The origin of the name NAMAS is rooted in this spirit: it draws from the Sanskrit greeting “Namaste” — a recognition of the light in the other, a meeting of equals. For a trio built entirely on listening and conversation between instruments, the name captures something essential about how they make music.
What began in a locked-down manor room evolved rapidly into a professional project. The three musicians recorded their debut album Tapestry at the Studio du Faune in Saint-Uniac, Brittany, in July 2021 — barely a year after their first session together. Released on vinyl on October 21, 2022, it was their introduction to the world: raw, exploratory, and already bearing the signature of a band that knew what it was doing.
Meet the Three Members of NAMAS
Their Sound: Where Post-Jazz Meets Hip-Hop and the Atlantic Coast
The most honest description of NAMAS’s music is “post-jazz” — a term the band themselves use to describe where they sit. It acknowledges the jazz tradition from which they come (acoustic instruments, improvisation, harmonic sophistication, the conversation between players) while refusing to be limited by it.
Their primary influences are three: J Dilla, the Detroit hip-hop producer whose slanted, imprecise rhythms revolutionized what a groove could sound like; the London jazz scene of the 2010s (Nubya Garcia, Yussef Kamaal, Kokoroko, Moses Boyd) — which proved that jazz could absorb Afrobeats, grime, and electronic music without losing its spontaneity; and the Atlantic coast they grew up on, which adds something harder to define — a particular quality of space, of distance, of melancholy in major keys that runs through Breton music of all traditions.
What makes NAMAS distinctively French in this context is their relationship to melody.
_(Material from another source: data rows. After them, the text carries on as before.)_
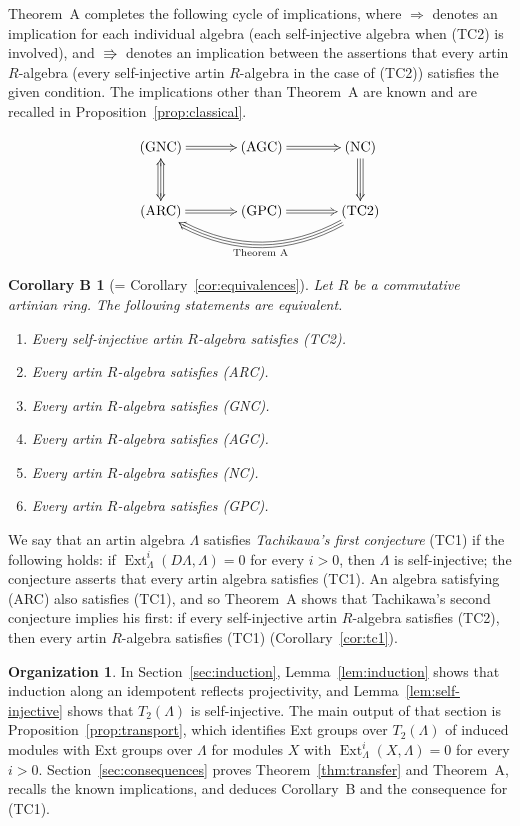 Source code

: \documentclass[a4paper,reqno,10pt]{amsart}
\newtheorem*{corollaryB}{Corollary B}
\theoremstyle{definition}
\newtheorem*{organization}{Organization}
\numberwithin{equation}{section}
\newcommand{\Ext}{\operatorname{Ext}}
\newcommand{\ARC}{\textup{(ARC)}}
\newcommand{\GNC}{\textup{(GNC)}}
\newcommand{\AGC}{\textup{(AGC)}}
\newcommand{\NC}{\textup{(NC)}}
\newcommand{\TCone}{\textup{(TC1)}}
\newcommand{\TCtwo}{\textup{(TC2)}}
\newcommand{\GPC}{\textup{(GPC)}}
\begin{document}
Theorem~A completes the following cycle of implications, where
$\Rightarrow$ denotes an implication for each individual algebra (each
self-injective algebra when \TCtwo{} is involved), and $\Rrightarrow$ denotes an
implication between the assertions that every artin $R$-algebra (every
self-injective artin $R$-algebra in the case of \TCtwo) satisfies the given
condition.  The implications other than Theorem~A are known and are
recalled in Proposition~\ref{prop:classical}.

\begin{samepage}
\begin{equation}\label{eq:cycle}
\xymatrix@C=3pc@R=2.5pc{
 \text{\GNC} \ar@{=>}[r] & \text{\AGC} \ar@{=>}[r] & \text{\NC} \ar@3{->}[d] \\
 \text{\ARC} \ar@3{<->}[u] \ar@{=>}[r] & \text{\GPC} \ar@{=>}[r]
 & \text{\TCtwo} \ar@3{->}@/^2pc/[ll]^{\text{Theorem A}}
}
\end{equation}

\begin{corollaryB}[= Corollary~\ref{cor:equivalences}]
Let $R$ be a commutative artinian ring.  The following statements are
equivalent.
\begin{enumerate}
\item Every self-injective artin $R$-algebra satisfies \TCtwo.
\item Every artin $R$-algebra satisfies \ARC.
\item Every artin $R$-algebra satisfies \GNC.
\item Every artin $R$-algebra satisfies \AGC.
\item Every artin $R$-algebra satisfies \NC.
\item Every artin $R$-algebra satisfies \GPC.
\end{enumerate}
\end{corollaryB}
\end{samepage}

We say that an artin algebra $\Lambda$ satisfies \emph{Tachikawa's first
conjecture} \TCone{} \cite[\S8]{Tachikawa} if the following holds: if
$\Ext_\Lambda^i(D\Lambda,\Lambda)=0$ for every $i>0$, then $\Lambda$ is
self-injective; the conjecture asserts that every artin algebra satisfies
\TCone.  An algebra satisfying \ARC{} also satisfies \TCone, and so
Theorem~A shows that Tachikawa's second conjecture implies his first: if
every self-injective artin $R$-algebra satisfies \TCtwo, then every artin
$R$-algebra satisfies \TCone{} (Corollary~\ref{cor:tc1}).

\begin{organization}
In Section~\ref{sec:induction}, Lemma~\ref{lem:induction} shows that
induction along an idempotent reflects projectivity, and
Lemma~\ref{lem:self-injective} shows that $T_2(\Lambda)$ is self-injective.
The main output of that section is Proposition~\ref{prop:transport}, which
identifies Ext groups over $T_2(\Lambda)$ of induced modules with Ext groups
over $\Lambda$ for modules $X$ with $\Ext_\Lambda^i(X,\Lambda)=0$ for every
$i>0$.  Section~\ref{sec:consequences} proves Theorem~\ref{thm:transfer} and
Theorem~A, recalls the known
implications, and deduces Corollary~B and the consequence for \TCone.
\end{organization}
\end{document}
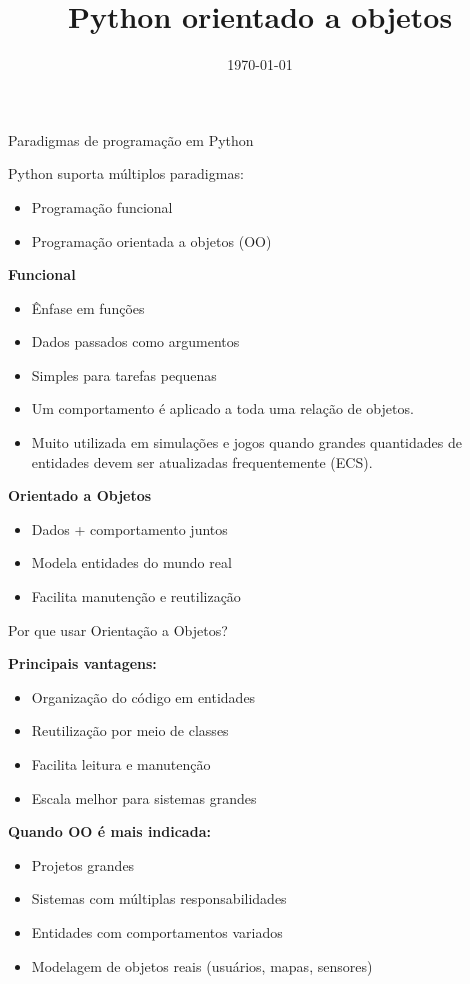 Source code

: \documentclass{beamer}
\title{Python orientado a objetos}
\date{\today}
\begin{document}
  


\begin{frame}{Paradigmas de programação em Python}
  
  Python suporta múltiplos paradigmas:
  \begin{itemize}
    \item Programação funcional
    \item Programação orientada a objetos (OO)
  \end{itemize}
  
  \vspace{0.3cm}
  
  \textbf{Funcional}
  \begin{itemize}
    \item Ênfase em funções
    \item Dados passados como argumentos
    \item Simples para tarefas pequenas
    \item Um comportamento é aplicado a toda uma relação de objetos.
    \item Muito utilizada em simulações e jogos quando grandes quantidades de entidades devem ser atualizadas frequentemente (ECS). 
  \end{itemize}
  
  \vspace{0.2cm}
  
  \textbf{Orientado a Objetos}
  \begin{itemize}
    \item Dados + comportamento juntos
    \item Modela entidades do mundo real
    \item Facilita manutenção e reutilização
  \end{itemize}
  
\end{frame}

\begin{frame}{Por que usar Orientação a Objetos?}
  
  \textbf{Principais vantagens:}
  \begin{itemize}
    \item Organização do código em entidades
    \item Reutilização por meio de classes
    \item Facilita leitura e manutenção
    \item Escala melhor para sistemas grandes
  \end{itemize}
  
  \vspace{0.3cm}
  
  \textbf{Quando OO é mais indicada:}
  \begin{itemize}
    \item Projetos grandes
    \item Sistemas com múltiplas responsabilidades
    \item Entidades com comportamentos variados
    \item Modelagem de objetos reais (usuários, mapas, sensores)
  \end{itemize}
  
\end{frame}
\end{document}
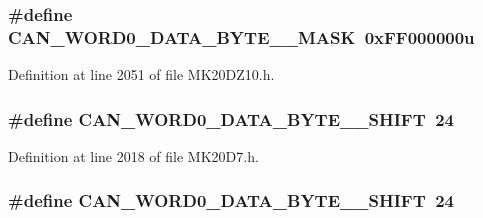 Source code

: \subsubsection[{\texorpdfstring{C\+A\+N\+\_\+\+W\+O\+R\+D0\+\_\+\+D\+A\+T\+A\+\_\+\+B\+Y\+T\+E\+\_\+0\+\_\+\+M\+A\+SK}{CAN_WORD0_DATA_BYTE_0_MASK}}]{\setlength{\rightskip}{0pt plus 5cm}\#define C\+A\+N\+\_\+\+W\+O\+R\+D0\+\_\+\+D\+A\+T\+A\+\_\+\+B\+Y\+T\+E\+\_\+\_\+\+M\+A\+SK~0x\+F\+F000000u}\hypertarget{group___c_a_n___register___masks_ga850d4e3257b02cacead5d9e2b757818c}{}\label{group___c_a_n___register___masks_ga850d4e3257b02cacead5d9e2b757818c}


Definition at line 2051 of file M\+K20\+D\+Z10.\+h.

\subsubsection[{\texorpdfstring{C\+A\+N\+\_\+\+W\+O\+R\+D0\+\_\+\+D\+A\+T\+A\+\_\+\+B\+Y\+T\+E\+\_\+0\+\_\+\+S\+H\+I\+FT}{CAN_WORD0_DATA_BYTE_0_SHIFT}}]{\setlength{\rightskip}{0pt plus 5cm}\#define C\+A\+N\+\_\+\+W\+O\+R\+D0\+\_\+\+D\+A\+T\+A\+\_\+\+B\+Y\+T\+E\+\_\+\_\+\+S\+H\+I\+FT~24}\hypertarget{group___c_a_n___register___masks_gaf84582fa0ea01d047081e02025634145}{}\label{group___c_a_n___register___masks_gaf84582fa0ea01d047081e02025634145}


Definition at line 2018 of file M\+K20\+D7.\+h.

\subsubsection[{\texorpdfstring{C\+A\+N\+\_\+\+W\+O\+R\+D0\+\_\+\+D\+A\+T\+A\+\_\+\+B\+Y\+T\+E\+\_\+0\+\_\+\+S\+H\+I\+FT}{CAN_WORD0_DATA_BYTE_0_SHIFT}}]{\setlength{\rightskip}{0pt plus 5cm}\#define C\+A\+N\+\_\+\+W\+O\+R\+D0\+\_\+\+D\+A\+T\+A\+\_\+\+B\+Y\+T\+E\+\_\+\_\+\+S\+H\+I\+FT~24}\hypertarget{group___c_a_n___register___masks_gaf84582fa0ea01d047081e02025634145}{}\label{group___c_a_n___register___masks_gaf84582fa0ea01d047081e02025634145}


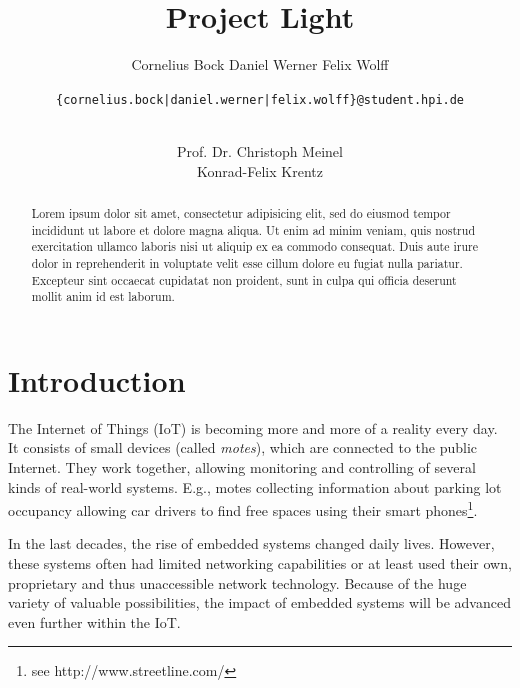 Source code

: \documentclass{sig-alternate} %
\begin{document}
\title{Project Light}


\author{
\alignauthor
Cornelius Bock
%
\alignauthor
Daniel Werner
%
\alignauthor
Felix Wolff
%
\and
\texttt{\{cornelius.bock|daniel.werner|felix.wolff\}@student.hpi.de} \\ \\
\and
\alignauthor
Prof. Dr. Christoph Meinel\\
%
\alignauthor
Konrad-Felix Krentz\\
}

\maketitle

\begin{abstract}
Lorem ipsum dolor sit amet, consectetur adipisicing elit, sed do eiusmod
tempor incididunt ut labore et dolore magna aliqua. Ut enim ad minim veniam,
quis nostrud exercitation ullamco laboris nisi ut aliquip ex ea commodo
consequat. Duis aute irure dolor in reprehenderit in voluptate velit esse
cillum dolore eu fugiat nulla pariatur. Excepteur sint occaecat cupidatat non
proident, sunt in culpa qui officia deserunt mollit anim id est laborum.
\end{abstract}




\section{Introduction}
\label{sec:introduction}

The Internet of Things (IoT) is becoming more and more of a reality every day.
It consists of small devices (called \textit{motes}), which are connected to the public Internet.
They work together, allowing monitoring and controlling of several kinds of real-world systems. %
E.g., motes collecting information about parking lot occupancy allowing car drivers to find free spaces using their smart phones\footnote{see http://www.streetline.com/}.

In the last decades, the rise of embedded systems changed daily lives. %
However, these systems often had limited networking capabilities or at least used their own, proprietary and thus unaccessible network technology.
Because of the huge variety of valuable possibilities, the impact of embedded systems will be advanced even further within the IoT.
\end{document}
French jazz, from Django Reinhardt to the contemporary generation, has always prioritized melodic lyricism — the song within the improvisation. NAMAS carry this tradition even when the groove is at its hardest. The melodies are always there, always hummable, always emotionally grounded.
Discography
Tapestry was the album NAMAS made before they knew they were making an album — which is the best possible way to make a first album. Recorded at the Studio du Faune in Saint-Uniac, Brittany in July 2021, barely a year after the trio formed during lockdown, it carries the energy of musicians who are playing for the discovery of it. The album’s title is not incidental: it was conceived in the tapestry-covered room of the Rennes manor where the trio first improvised together.
The mix was handled by Franck Martin at Erzulie Magic Studio (who would go on to engineer all their subsequent work), and the mastering by Fred Wolf at Definitive Mastering. The album features guest vocals by Kat White on track three and guitar by Martin Chenu Noury on track four — early signs of a band that was never interested in staying within its own walls. Released exclusively on vinyl, Tapestry introduced NAMAS as a group that understood both the heritage of jazz and the language of the moment.
Tonight is the declaration. Where Tapestry was a diary, Tonight is a manifesto — eight tracks across forty minutes in which NAMAS state, with full confidence, what kind of band they are and what kind of music they intend to make. The album takes acoustic instruments and pushes them into electronic territory without losing any of their depth: the piano has the reverb of a synthesizer, the upright bass has the weight of a bass guitar, and the drums breathe with the particular rhythmic hesitancy of J Dilla’s sampled beats.
The production marks a significant step forward from Tapestry. Recorded across three locations — Studio des Bruères in Poitiers, Namas house in Rennes (the spirit of the lockdown origin preserved), and Erzulie Magic Studio — and mastered at the legendary Studios Ferber in Paris (the studio where Daft Punk, Serge Gainsbourg, and many of the most important French recordings of the past four decades were made), Tonight has the sonic scale of an international release. Blue-in-Green:RADIO described it as “a distinctive style that finds a way to joyously flourish within the ambiguity of it all.”
The album includes the single “Don’t Rush” featuring Keysuna, a neo-soul vocalist whose own project BOUNDS (2025) has been receiving international attention — another sign of NAMAS’s instinct for finding the right collaborators. Also included is “Untitled,” released as a digital single on February 13, 2026, two weeks before the album, which gave existing fans their first taste of the new direction.